Während die Crew die Enthüllungen um den früheren Captain Chakotay verarbeitet und sich mit dem Transporter die Zeit vertreibt, empfängt die Protostar einen Notruf. Er entpuppt sich als Betrugsmasche der Ferengi DaiMon Nandi, die Dal aufgezogen hat. An Bord ihres Schiffes zeigt Dal seinen Freunden sein einstiges, kärgliches Quartier.

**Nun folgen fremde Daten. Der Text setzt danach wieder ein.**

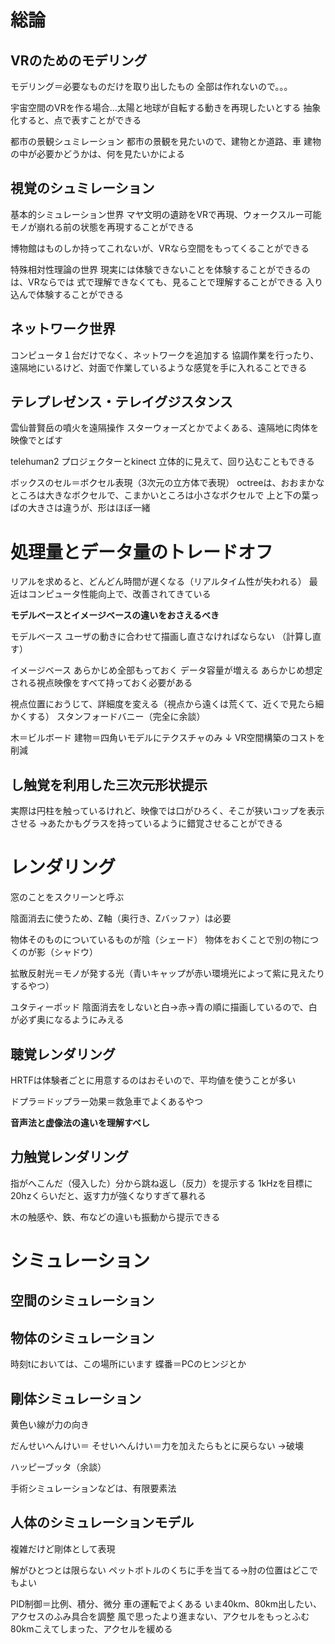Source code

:# 総論

## VRのためのモデリング

モデリング＝必要なものだけを取り出したもの
全部は作れないので。。。

宇宙空間のVRを作る場合…太陽と地球が自転する動きを再現したいとする
抽象化すると、点で表すことができる

都市の景観シュミレーション
都市の景観を見たいので、建物とか道路、車
建物の中が必要かどうかは、何を見たいかによる

## 視覚のシュミレーション
基本的シミュレーション世界
マヤ文明の遺跡をVRで再現、ウォークスルー可能
モノが崩れる前の状態を再現することができる

博物館はものしか持ってこれないが、VRなら空間をもってくることができる

特殊相対性理論の世界
現実には体験できないことを体験することができるのは、VRならでは
式で理解できなくても、見ることで理解することができる
入り込んで体験することができる

## ネットワーク世界

コンピュータ１台だけでなく、ネットワークを追加する
協調作業を行ったり、遠隔地にいるけど、対面で作業しているような感覚を手に入れることできる

## テレプレゼンス・テレイグジスタンス

雲仙普賢岳の噴火を遠隔操作
スターウォーズとかでよくある、遠隔地に肉体を映像でとばす

telehuman2
プロジェクターとkinect
立体的に見えて、回り込むこともできる

ボックスのセル＝ボクセル表現（3次元の立方体で表現）
octreeは、おおまかなところは大きなボクセルで、こまかいところは小さなボクセルで
上と下の葉っぱの大きさは違うが、形はほぼ一緒

# 処理量とデータ量のトレードオフ

リアルを求めると、どんどん時間が遅くなる（リアルタイム性が失われる）
最近はコンピュータ性能向上で、改善されてきている

**モデルベースとイメージベースの違いをおさえるべき**

モデルベース
ユーザの動きに合わせて描画し直さなければならない
（計算し直す）

イメージベース
あらかじめ全部もっておく
データ容量が増える
あらかじめ想定される視点映像をすべて持っておく必要がある

視点位置におうじて、詳細度を変える（視点から遠くは荒くて、近くで見たら細かくする）
スタンフォードバニー（完全に余談）

木＝ビルボード
建物＝四角いモデルにテクスチャのみ
↓
VR空間構築のコストを削減


## し触覚を利用した三次元形状提示

実際は円柱を触っているけれど、映像では口がひろく、そこが狭いコップを表示させる
→あたかもグラスを持っているように錯覚させることができる

# レンダリング

窓のことをスクリーンと呼ぶ

陰面消去に使うため、Z軸（奥行き、Zバッファ）は必要

物体そのものについているものが陰（シェード）
物体をおくことで別の物につくのが影（シャドウ）

拡散反射光＝モノが発する光（青いキャップが赤い環境光によって紫に見えたりするやつ）

ユタティーポッド
陰面消去をしないと白→赤→青の順に描画しているので、白が必ず奥になるようにみえる


## 聴覚レンダリング

HRTFは体験者ごとに用意するのはおそいので、平均値を使うことが多い

ドプラ＝ドップラー効果＝救急車でよくあるやつ

**音声法と虚像法の違いを理解すべし**

## 力触覚レンダリング

指がへこんだ（侵入した）分から跳ね返し（反力）を提示する
1kHzを目標に
20hzくらいだと、返す力が強くなりすぎて暴れる

木の触感や、鉄、布などの違いも振動から提示できる


# シミュレーション

## 空間のシミュレーション

## 物体のシミュレーション

時刻tにおいては、この場所にいます
蝶番＝PCのヒンジとか

## 剛体シミュレーション

黄色い線が力の向き

だんせいへんけい＝
そせいへんけい＝力を加えたらもとに戻らない
→破壊

ハッピーブッタ（余談）

手術シミュレーションなどは、有限要素法

## 人体のシミュレーションモデル

複雑だけど剛体として表現

解がひとつとは限らない
ペットボトルのくちに手を当てる→肘の位置はどこでもよい

PID制御＝比例、積分、微分
車の運転でよくある
いま40km、80km出したい、アクセスのふみ具合を調整
風で思ったより進まない、アクセルをもっとふむ
80kmこえてしまった、アクセルを緩める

Nandi bietet der Crew eine klingonische Tarnvorrichtung an – die allerdings das an Bord der Protostar lagernde Chimerium benötigt –, im Tausch gegen einen Remalith-Kristall einer fremden Zivilisation. Da diese Spezies noch nie Kontakt zu Außerirdischen hatte, greift die Oberste Direktive; Hologramm-Janeway ist mit Dals Entscheidung entsprechend unzufrieden. Nandi behauptet, den Handel zur Tilgung einer hohen Spielschuld zu brauchen.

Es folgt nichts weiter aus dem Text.